Document images with source code:
========================================================================

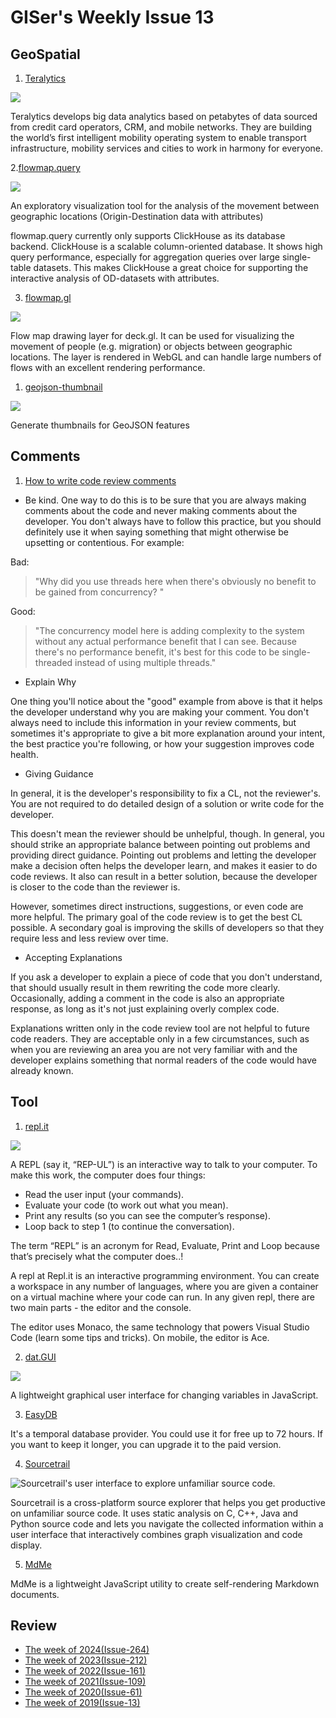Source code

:# GISer's Weekly Issue 13

## GeoSpatial

1. [Teralytics](https://www.teralytics.net/)

![](https://mir-s3-cdn-cf.behance.net/project_modules/1400_opt_1/fe1d0d67178981.5b36483f56d8d.jpg)

Teralytics develops big data analytics based on petabytes of data sourced from credit card operators, CRM, and mobile networks. They are building the world’s first intelligent mobility operating system to enable transport infrastructure, mobility services and cities to work in harmony for everyone.

2.[flowmap.query](https://github.com/teralytics/flowmap.query)

![](https://user-images.githubusercontent.com/351828/65391150-1d54a500-dd66-11e9-8574-92d3e4f3c76f.png)

An exploratory visualization tool for the analysis of the movement between geographic locations (Origin-Destination data with attributes)

flowmap.query currently only supports ClickHouse as its database backend. ClickHouse is a scalable column-oriented database. It shows high query performance, especially for aggregation queries over large single-table datasets. This makes ClickHouse a great choice for supporting the interactive analysis of OD-datasets with attributes.

3. [flowmap.gl](https://github.com/teralytics/flowmap.gl)

![](https://github.com/teralytics/flowmap.gl/raw/master/doc/swiss-cantons-relocations.jpg)

Flow map drawing layer for deck.gl. It can be used for visualizing the movement of people (e.g. migration) or objects between geographic locations. The layer is rendered in WebGL and can handle large numbers of flows with an excellent rendering performance.

1. [geojson-thumbnail](https://github.com/mapbox/geojson-thumbnail)

![](https://user-images.githubusercontent.com/1288339/35072800-247f4dfc-fbb4-11e7-8141-b1abe76125f8.gif)

Generate thumbnails for GeoJSON features

## Comments

1. [How to write code review comments](https://github.com/google/eng-practices/blob/master/review/reviewer/comments.md)

- Be kind. One way to do this is to be sure that you are always making comments about the code and never making comments about the developer. You don't always have to follow this practice, but you should definitely use it when saying something that might otherwise be upsetting or contentious. For example:

Bad:

> "Why did you use threads here when there's obviously no benefit to be gained from concurrency? "

Good:

> "The concurrency model here is adding complexity to the system without any actual performance benefit that I can see. Because there's no performance benefit, it's best for this code to be single-threaded instead of using multiple threads."

- Explain Why

One thing you'll notice about the "good" example from above is that it helps the developer understand why you are making your comment. You don't always need to include this information in your review comments, but sometimes it's appropriate to give a bit more explanation around your intent, the best practice you're following, or how your suggestion improves code health.

- Giving Guidance

In general, it is the developer's responsibility to fix a CL, not the reviewer's. You are not required to do detailed design of a solution or write code for the developer.

This doesn't mean the reviewer should be unhelpful, though. In general, you should strike an appropriate balance between pointing out problems and providing direct guidance. Pointing out problems and letting the developer make a decision often helps the developer learn, and makes it easier to do code reviews. It also can result in a better solution, because the developer is closer to the code than the reviewer is.

However, sometimes direct instructions, suggestions, or even code are more helpful. The primary goal of the code review is to get the best CL possible. A secondary goal is improving the skills of developers so that they require less and less review over time.

- Accepting Explanations

If you ask a developer to explain a piece of code that you don't understand, that should usually result in them rewriting the code more clearly. Occasionally, adding a comment in the code is also an appropriate response, as long as it's not just explaining overly complex code.

Explanations written only in the code review tool are not helpful to future code readers. They are acceptable only in a few circumstances, such as when you are reviewing an area you are not very familiar with and the developer explains something that normal readers of the code would have already known.

## Tool

1. [repl.it](https://repl.it/)

![](https://walkintopc.com/wp-content/uploads/2019/03/repl-it-Text-Editor-For-Python-Programming-Language-768x375.png)

A REPL (say it, “REP-UL”) is an interactive way to talk to your computer. To make this work, the computer does four things:

- Read the user input (your commands).
- Evaluate your code (to work out what you mean).
- Print any results (so you can see the computer’s response).
- Loop back to step 1 (to continue the conversation).

The term “REPL” is an acronym for Read, Evaluate, Print and Loop because that’s precisely what the computer does..!

A repl at Repl.it is an interactive programming environment. You can create a workspace in any number of languages, where you are given a container on a virtual machine where your code can run. In any given repl, there are two main parts - the editor and the console.

The editor uses Monaco, the same technology that powers Visual Studio Code (learn some tips and tricks). On mobile, the editor is Ace.

2. [dat.GUI](https://github.com/dataarts/dat.gui)

![](https://miro.medium.com/max/3400/1*lF1Gt774AjKZH3ezZ3DNTw.png)

A lightweight graphical user interface for changing variables in JavaScript.

3. [EasyDB](https://easydb.io/)

It's a temporal database provider. You could use it for free up to 72 hours. If you want to keep it longer, you can upgrade it to the paid version.

4. [Sourcetrail](https://github.com/CoatiSoftware/Sourcetrail)

![Sourcetrail's user interface to explore unfamiliar source code.](https://www.sourcetrail.com/blog/images/open_source/user_interface.png)

Sourcetrail is a cross-platform source explorer that helps you get productive on unfamiliar source code. It uses static analysis on C, C++, Java and Python source code and lets you navigate the collected information within a user interface that interactively combines graph visualization and code display.

5. [MdMe](https://github.com/susam/mdme)

MdMe is a lightweight JavaScript utility to create self-rendering Markdown documents.

## Review

- [The week of 2024(Issue-264)](../2024/issue-264.md)
- [The week of 2023(Issue-212)](../2023/issue-212.md)
- [The week of 2022(Issue-161)](../2022/issue-161.md)
- [The week of 2021(Issue-109)](../2021/issue-109.md)
- [The week of 2020(Issue-61)](../2020/issue-61.md)
- [The week of 2019(Issue-13)](../2019/issue-13.md)
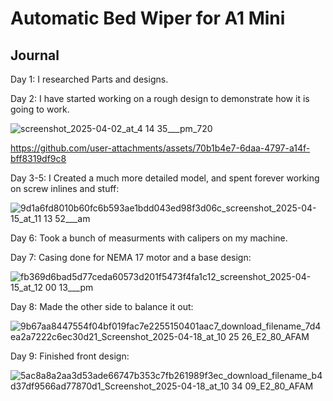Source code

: # Automatic Bed Wiper for A1 Mini
## Journal

Day 1: I researched Parts and designs.

Day 2: I have started working on a rough design to demonstrate how it is going to work.

![screenshot_2025-04-02_at_4 14 35___pm_720](https://github.com/user-attachments/assets/6fd7f0a9-c2e0-4872-95c9-038116facf80)

https://github.com/user-attachments/assets/70b1b4e7-6daa-4797-a14f-bff8319df9c8

Day 3-5: I Created a much more detailed model, and spent forever working on screw inlines and stuff:

![9d1a6fd8010b60fc6b593ae1bdd043ed98f3d06c_screenshot_2025-04-15_at_11 13 52___am](https://github.com/user-attachments/assets/eff41645-89dc-4290-bf19-19b6af36923e)

Day 6: Took a bunch of measurments with calipers on my machine.

Day 7: Casing done for NEMA 17 motor and a base design:

![fb369d6bad5d77ceda60573d201f5473f4fa1c12_screenshot_2025-04-15_at_12 00 13___pm](https://github.com/user-attachments/assets/1293dc3b-f644-49c1-a6b3-1ba719b6c7b9)

Day 8: Made the other side to balance it out:

![9b67aa8447554f04bf019fac7e2255150401aac7_download_filename_7d4ea2a7222c6ec30d21_Screenshot_2025-04-18_at_10 25 26_E2_80_AFAM](https://github.com/user-attachments/assets/1b7487e2-4c53-4bcc-a2fe-7f6a9af6a4d2)

Day 9: Finished front design:

![5ac8a8a2aa3d53ade66747b353c7fb261989f3ec_download_filename_b4d37df9566ad77870d1_Screenshot_2025-04-18_at_10 34 09_E2_80_AFAM](https://github.com/user-attachments/assets/fa523dd6-bd17-4413-8ee5-9cf850d330fa)
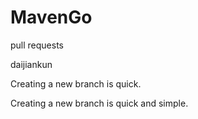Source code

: # MavenGo

pull requests

daijiankun

Creating a new branch is quick.

Creating a new branch is quick and simple.
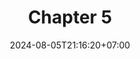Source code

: ---
weight: 1100
title: "Chapter 5"
description: "A Tour of Rust: Memory Safety and Concurrency"
icon: "article"
date: "2024-08-05T21:16:20+07:00"
lastmod: "2024-08-05T21:16:20+07:00"
draft: false
toc: true
---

========================================================================

_ASSIGNMENT_
Reproduce each entry exactly, without the pictures.

_COMPLETED TASK_
Source code

:# GISer's Weekly Issue 13

## GeoSpatial

1. [Teralytics](https://www.teralytics.net/)

![](https://mir-s3-cdn-cf.behance.net/project_modules/1400_opt_1/fe1d0d67178981.5b36483f56d8d.jpg)

Teralytics develops big data analytics based on petabytes of data sourced from credit card operators, CRM, and mobile networks. They are building the world’s first intelligent mobility operating system to enable transport infrastructure, mobility services and cities to work in harmony for everyone.

2.[flowmap.query](https://github.com/teralytics/flowmap.query)

![](https://user-images.githubusercontent.com/351828/65391150-1d54a500-dd66-11e9-8574-92d3e4f3c76f.png)

An exploratory visualization tool for the analysis of the movement between geographic locations (Origin-Destination data with attributes)

flowmap.query currently only supports ClickHouse as its database backend. ClickHouse is a scalable column-oriented database. It shows high query performance, especially for aggregation queries over large single-table datasets. This makes ClickHouse a great choice for supporting the interactive analysis of OD-datasets with attributes.

3. [flowmap.gl](https://github.com/teralytics/flowmap.gl)

![](https://github.com/teralytics/flowmap.gl/raw/master/doc/swiss-cantons-relocations.jpg)

Flow map drawing layer for deck.gl. It can be used for visualizing the movement of people (e.g. migration) or objects between geographic locations. The layer is rendered in WebGL and can handle large numbers of flows with an excellent rendering performance.

1. [geojson-thumbnail](https://github.com/mapbox/geojson-thumbnail)

![](https://user-images.githubusercontent.com/1288339/35072800-247f4dfc-fbb4-11e7-8141-b1abe76125f8.gif)

Generate thumbnails for GeoJSON features

## Comments

1. [How to write code review comments](https://github.com/google/eng-practices/blob/master/review/reviewer/comments.md)

- Be kind. One way to do this is to be sure that you are always making comments about the code and never making comments about the developer. You don't always have to follow this practice, but you should definitely use it when saying something that might otherwise be upsetting or contentious. For example:

Bad:

> "Why did you use threads here when there's obviously no benefit to be gained from concurrency? "

Good:

> "The concurrency model here is adding complexity to the system without any actual performance benefit that I can see. Because there's no performance benefit, it's best for this code to be single-threaded instead of using multiple threads."

- Explain Why

One thing you'll notice about the "good" example from above is that it helps the developer understand why you are making your comment. You don't always need to include this information in your review comments, but sometimes it's appropriate to give a bit more explanation around your intent, the best practice you're following, or how your suggestion improves code health.

- Giving Guidance

In general, it is the developer's responsibility to fix a CL, not the reviewer's. You are not required to do detailed design of a solution or write code for the developer.

This doesn't mean the reviewer should be unhelpful, though. In general, you should strike an appropriate balance between pointing out problems and providing direct guidance. Pointing out problems and letting the developer make a decision often helps the developer learn, and makes it easier to do code reviews. It also can result in a better solution, because the developer is closer to the code than the reviewer is.

However, sometimes direct instructions, suggestions, or even code are more helpful. The primary goal of the code review is to get the best CL possible. A secondary goal is improving the skills of developers so that they require less and less review over time.

- Accepting Explanations

If you ask a developer to explain a piece of code that you don't understand, that should usually result in them rewriting the code more clearly. Occasionally, adding a comment in the code is also an appropriate response, as long as it's not just explaining overly complex code.

Explanations written only in the code review tool are not helpful to future code readers. They are acceptable only in a few circumstances, such as when you are reviewing an area you are not very familiar with and the developer explains something that normal readers of the code would have already known.

## Tool

1. [repl.it](https://repl.it/)

![](https://walkintopc.com/wp-content/uploads/2019/03/repl-it-Text-Editor-For-Python-Programming-Language-768x375.png)

A REPL (say it, “REP-UL”) is an interactive way to talk to your computer. To make this work, the computer does four things:

- Read the user input (your commands).
- Evaluate your code (to work out what you mean).
- Print any results (so you can see the computer’s response).
- Loop back to step 1 (to continue the conversation).

The term “REPL” is an acronym for Read, Evaluate, Print and Loop because that’s precisely what the computer does..!

A repl at Repl.it is an interactive programming environment. You can create a workspace in any number of languages, where you are given a container on a virtual machine where your code can run. In any given repl, there are two main parts - the editor and the console.

The editor uses Monaco, the same technology that powers Visual Studio Code (learn some tips and tricks). On mobile, the editor is Ace.

2. [dat.GUI](https://github.com/dataarts/dat.gui)

![](https://miro.medium.com/max/3400/1*lF1Gt774AjKZH3ezZ3DNTw.png)

A lightweight graphical user interface for changing variables in JavaScript.

3. [EasyDB](https://easydb.io/)

It's a temporal database provider. You could use it for free up to 72 hours. If you want to keep it longer, you can upgrade it to the paid version.

4. [Sourcetrail](https://github.com/CoatiSoftware/Sourcetrail)

![Sourcetrail's user interface to explore unfamiliar source code.](https://www.sourcetrail.com/blog/images/open_source/user_interface.png)

Sourcetrail is a cross-platform source explorer that helps you get productive on unfamiliar source code. It uses static analysis on C, C++, Java and Python source code and lets you navigate the collected information within a user interface that interactively combines graph visualization and code display.

5. [MdMe](https://github.com/susam/mdme)

MdMe is a lightweight JavaScript utility to create self-rendering Markdown documents.

## Review

- [The week of 2024(Issue-264)](../2024/issue-264.md)
- [The week of 2023(Issue-212)](../2023/issue-212.md)
- [The week of 2022(Issue-161)](../2022/issue-161.md)
- [The week of 2021(Issue-109)](../2021/issue-109.md)
- [The week of 2020(Issue-61)](../2020/issue-61.md)
- [The week of 2019(Issue-13)](../2019/issue-13.md)
Source code

: # Automatic Bed Wiper for A1 Mini
## Journal

Day 1: I researched Parts and designs.

Day 2: I have started working on a rough design to demonstrate how it is going to work.

![screenshot_2025-04-02_at_4 14 35___pm_720](https://github.com/user-attachments/assets/6fd7f0a9-c2e0-4872-95c9-038116facf80)

https://github.com/user-attachments/assets/70b1b4e7-6daa-4797-a14f-bff8319df9c8

Day 3-5: I Created a much more detailed model, and spent forever working on screw inlines and stuff:

![9d1a6fd8010b60fc6b593ae1bdd043ed98f3d06c_screenshot_2025-04-15_at_11 13 52___am](https://github.com/user-attachments/assets/eff41645-89dc-4290-bf19-19b6af36923e)

Day 6: Took a bunch of measurments with calipers on my machine.

Day 7: Casing done for NEMA 17 motor and a base design:

![fb369d6bad5d77ceda60573d201f5473f4fa1c12_screenshot_2025-04-15_at_12 00 13___pm](https://github.com/user-attachments/assets/1293dc3b-f644-49c1-a6b3-1ba719b6c7b9)

Day 8: Made the other side to balance it out:

![9b67aa8447554f04bf019fac7e2255150401aac7_download_filename_7d4ea2a7222c6ec30d21_Screenshot_2025-04-18_at_10 25 26_E2_80_AFAM](https://github.com/user-attachments/assets/1b7487e2-4c53-4bcc-a2fe-7f6a9af6a4d2)

Day 9: Finished front design:

![5ac8a8a2aa3d53ade66747b353c7fb261989f3ec_download_filename_b4d37df9566ad77870d1_Screenshot_2025-04-18_at_10 34 09_E2_80_AFAM](https://github.com/user-attachments/assets/fa523dd6-bd17-4413-8ee5-9cf850d330fa)
Source code

: # MavenGo

pull requests

daijiankun

Creating a new branch is quick.

Creating a new branch is quick and simple.
Source code

: ---
weight: 1100
title: "Chapter 5"
description: "A Tour of Rust: Memory Safety and Concurrency"
icon: "article"
date: "2024-08-05T21:16:20+07:00"
lastmod: "2024-08-05T21:16:20+07:00"
draft: false
toc: true
---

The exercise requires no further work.